- Born: Hung Rong-hung 19 March 1963 (age 62) Tokyo, Japan
- Occupations: Singer; songwriter; television host;
- Years active: 1973–present
- Father: Ang It-hong
- Family: Eric Hung
- Awards: Golden Melody Awards – Best Mandarin Male Singer 1990 Best Hokkien Male Singer 1990 1993 1996 Best Album Producer 1996 Golden Bell Awards – Best Singing/Musical Variety Show 2002
- Musical career
- Also known as: Hung Jung; King of Taiwanese Music (臺灣歌王)
- Origin: Taiwan
- Genres: Hokkien pop, enka
- Instruments: Vocals, piano

Chinese name
- Traditional Chinese: 洪榮宏
- Simplified Chinese: 洪荣宏

Standard Mandarin
- Hanyu Pinyin: Hóng Rónghóng
- Wade–Giles: Hung^{2} Jung^{2}-hung^{2}

Southern Min
- Hokkien POJ: Âng Êng-hông

= Chris Hung =

Taiwanese singer and television host

Hung Rong-hung (洪榮宏; born 19 March 1963), also known by his English name Chris Hung, is a Taiwanese enka and Hokkien pop singer and television host.
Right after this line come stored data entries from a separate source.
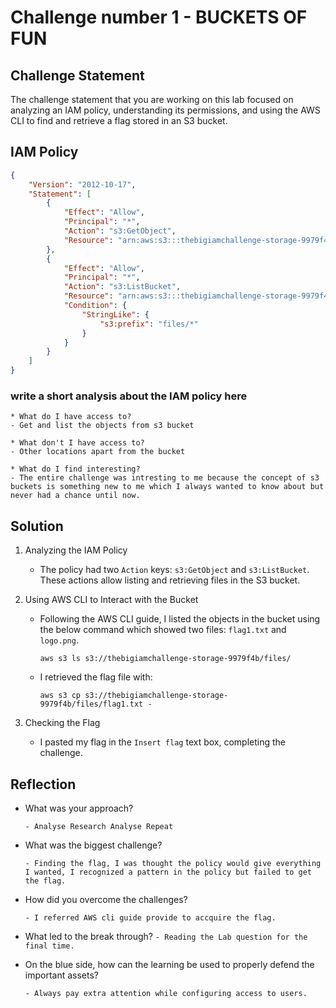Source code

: # Challenge number 1 - BUCKETS OF FUN

## Challenge Statement
The challenge statement that you are working on this lab focused on analyzing an IAM policy, understanding its permissions, and using the AWS CLI to find and retrieve a flag stored in an S3 bucket.

## IAM Policy
```json
{
    "Version": "2012-10-17",
    "Statement": [
        {
            "Effect": "Allow",
            "Principal": "*",
            "Action": "s3:GetObject",
            "Resource": "arn:aws:s3:::thebigiamchallenge-storage-9979f4b/*"
        },
        {
            "Effect": "Allow",
            "Principal": "*",
            "Action": "s3:ListBucket",
            "Resource": "arn:aws:s3:::thebigiamchallenge-storage-9979f4b",
            "Condition": {
                "StringLike": {
                    "s3:prefix": "files/*"
                }
            }
        }
    ]
}
```
### write a short analysis about the IAM policy here
```
* What do I have access to?
- Get and list the objects from s3 bucket

* What don't I have access to?
- Other locations apart from the bucket

* What do I find interesting?
- The entire challenge was intresting to me because the concept of s3 buckets is something new to me which I always wanted to know about but never had a chance until now.
```

## Solution
1. Analyzing the IAM Policy
   - The policy had two `Action` keys: `s3:GetObject` and `s3:ListBucket`. These actions allow listing and retrieving files in the S3 bucket.  

2. Using AWS CLI to Interact with the Bucket
   - Following the AWS CLI guide, I listed the objects in the bucket using the below command which showed two files: `flag1.txt` and `logo.png`.
     ```
     aws s3 ls s3://thebigiamchallenge-storage-9979f4b/files/

   - I retrieved the flag file with:
     ```
     aws s3 cp s3://thebigiamchallenge-storage-9979f4b/files/flag1.txt -

3. Checking the Flag 
   - I pasted my flag in the `Insert flag` text box, completing the challenge.


## Reflection
* What was your approach?
  ```
  - Analyse Research Analyse Repeat
* What was the biggest challenge?
  ```
  - Finding the flag, I was thought the policy would give everything I wanted, I recognized a pattern in the policy but failed to get the flag.
* How did you overcome the challenges?
  ```
  - I referred AWS cli guide provide to accquire the flag.
* What led to the break through?
```- Reading the Lab question for the final time.```

* On the blue side, how can the learning be used to properly defend the important assets?
  ```
  - Always pay extra attention while configuring access to users.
Widely known as the "king of Taiwanese pop," he has won five Golden Melody Awards and one Golden Bell Award.

== Background ==
The eldest of three sons born to singer Ang It-hong, Hung's relationship with his father deteriorated to estrangement due to the strict martial training Hung received from Ang, as well as Ang's multiple marriages. At the age of ten, Hung was sent to Japan for further education in music. After Hung's conversion to Christianity, he reconciled with his father.

Over the course of his career, Hung has worked closely with songwriter Huang Tung-kun, and gained the nickname "King of pop" alongside Jody Chiang, the "Queen of pop." He was invited to perform at the 2004 National Day celebration sponsored by the Chen Shui-bian administration.